Oxford’s Partnership with the TES and How Early Careeer Academics Can Get Involved
Oxford University has been making some of its learning resources freely available to teachers, students and lifelong learners for a number of years now. The main channels include: Podcasts.ox and iTunesU. This venture started in 2008 and quickly became a tremendous success with 168,000 visitors to the Oxford iTunesU site and 60,000 downloads in its first week. By August 2009 there had been over 1 million downloads, and now there have been well over 20 million: a worldwide audience of 185 countries and counting! These free sites feature public lectures, teaching material, interviews with leading academics, information about applying to the University, and much more. However, the university wanted to reach out to the online school community in a more direct way and so in Autumn 2013, Oxford established a partnership with the Times Educational Supplement. The Times Educational Supplement or ‘TES‘ as it is more commonly known, is a digital extension of the Times newspaper, with online versions of the magazine, newsletter, job adverts and so forth. However, it also represents a dynamic space where teachers can showcase examples of good practice by sharing materials in the resource bank and contributing to forum discussions. To date, there are over 3.4 million registered users of the site. In addition to other notable educational establishments such NASA and the Open University, Oxford shares over 220 resources in the TES and has attracted over 44,000 hits. The university’s profile (which can be viewed here) is carefully curated so that each of the resources shared are pitched correctly and are of value to practitioners working in the classroom. Here are some examples which demonstrate the breadth and richness of the collection:
- Dr Martin Christlieb from the Department of Oncology has devised a board game to teach secondary school students about the evolution of cancer.

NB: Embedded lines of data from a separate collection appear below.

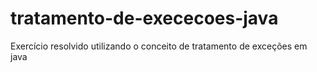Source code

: # tratamento-de-exececoes-java
Exercício resolvido utilizando o conceito de tratamento de exceções em java
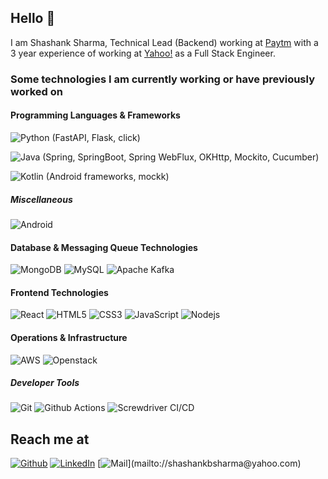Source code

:## Hello 👋

I am Shashank Sharma, Technical Lead (Backend) working at [Paytm](https://paytm.com) with a 3 year experience of working at [Yahoo!](https://yahoo.com) as a Full Stack Engineer.

### Some technologies I am currently working or have previously worked on

#### Programming Languages & Frameworks

![Python](https://img.shields.io/badge/-Python-black?style=flat-square&logo=Python) (FastAPI, Flask, click)

![Java](https://img.shields.io/badge/-Java-orange?style=flat-square&logo=java) (Spring, SpringBoot, Spring WebFlux, OKHttp, Mockito, Cucumber)

![Kotlin](https://img.shields.io/badge/-Kotlin-black?logo=kotlin&style=flat-square) (Android frameworks, mockk)

##### Miscellaneous

![Android](https://img.shields.io/badge/-Android-blue?logo=Android&style=flat-square)

#### Database & Messaging Queue Technologies

![MongoDB](https://img.shields.io/badge/-MongoDB-green?logo=MongoDB&style=flat-square) ![MySQL](https://img.shields.io/badge/-MySQL-yellow?logo=MySQL&style=flat-square) ![Apache Kafka](https://img.shields.io/badge/-Kafka-black?logo=Apache%20Kafka&style=flat-square)

#### Frontend Technologies

![React](https://img.shields.io/badge/-React-black?style=flat-square&logo=react) ![HTML5](https://img.shields.io/badge/-HTML5-E34F26?style=flat-square&logo=html5&logoColor=white) ![CSS3](https://img.shields.io/badge/-CSS3-1572B6?style=flat-square&logo=css3) ![JavaScript](https://img.shields.io/badge/-JavaScript-black?style=flat-square&logo=javascript) ![Nodejs](https://img.shields.io/badge/-Nodejs-black?style=flat-square&logo=Node-js)

#### Operations & Infrastructure

![AWS](https://img.shields.io/badge/Amazon%20AWS-232F3E?style=flat-square&logo=amazon-aws) ![Openstack](https://img.shields.io/badge/-Openstack-red?logo=openstack&style=flat-square)

##### Developer Tools

![Git](https://img.shields.io/badge/-Git-black?style=flat-square&logo=git) ![Github Actions](https://img.shields.io/badge/-Github%20Actions-red?style=flat-square&logo=Github%20Actions) ![Screwdriver CI/CD](https://img.shields.io/badge/-Screwdriver%20CI-blue?style=flat-square)

## Reach me at

[![Github](https://img.shields.io/badge/Github-333333?logo=github)](https://github.com/shashankrnr32)
[![LinkedIn](https://img.shields.io/badge/LinkedIn-blue?logo=linkedin)](https://www.linkedin.com/in/shashank-sharma-932701108)
[![Mail](https://img.shields.io/badge/Mail-%236001d2?logo=yahoo!)](mailto://shashankbsharma@yahoo.com)
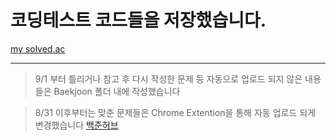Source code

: # 코딩테스트 코드들을 저장했습니다.
[my solved.ac](https://solved.ac/profile/ksh7412_dev, "ksh")
<hr>


> 9/1 부터 틀리거나 참고 후 다시 작성한 문제 등 자동으로 업로드 되지 않은 내용들은 Baekjoon 폴더 내에 작성했습니다   

> 8/31 이후부터는 맞춘 문제들은 Chrome Extention을 통해 자동 업로드 되게 변경했습니다
[백준허브](https://chrome.google.com/webstore/detail/%EB%B0%B1%EC%A4%80%ED%97%88%EB%B8%8Cbaekjoonhub/ccammcjdkpgjmcpijpahlehmapgmphmk?hl=ko,"BaekjoonHub")


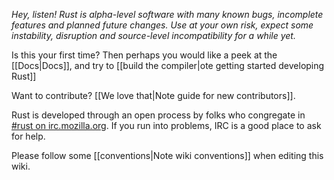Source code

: *Hey, listen! Rust is alpha-level software with many known bugs, incomplete features and planned future changes. Use at your own risk, expect some instability, disruption and source-level incompatibility for a while yet.*

Is this your first time? Then perhaps you would like a peek at the [[Docs|Docs]], and try to [[build the compiler|ote getting started developing Rust]]

Want to contribute? [[We love that|Note guide for new contributors]].

Rust is developed through an open process by folks who congregate in [#rust on irc.mozilla.org][pound-rust]. If you run into problems, IRC is a good place to ask for help.

Please follow some [[conventions|Note wiki conventions]] when editing this wiki.

[pound-rust]: http://chat.mibbit.com/?server=irc.mozilla.org&channel=%23rust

- Dr Jenni Nuttall from the English Faculty provides a brief powerpoint slideshow and set of handouts to introduce sixth formers to late medieval and early Tudor love poetry. All intended as a resource for students preparing for AQA’s LITA3 Reading for Meaning (Love through the Ages) exam.
- The Widening Participation Team have shared some downloadable resources for schools to use with Year 10 and 11 classes during SEAL, PHSE or Careers lessons: aptly named ‘Post 16 in a Nutshell’.
- Stephen Farthing RA presents 8 practical classes using John Ruskin’s teaching collections to explain the basic principles of drawing. Why not start this engaging course today by clicking here, as this accessible series could be enjoyed by students and art enthusiasts alike!
- The Great War Archive offers some enlightening and managable ways to explore its collections with these slide show presentations to work through with classes.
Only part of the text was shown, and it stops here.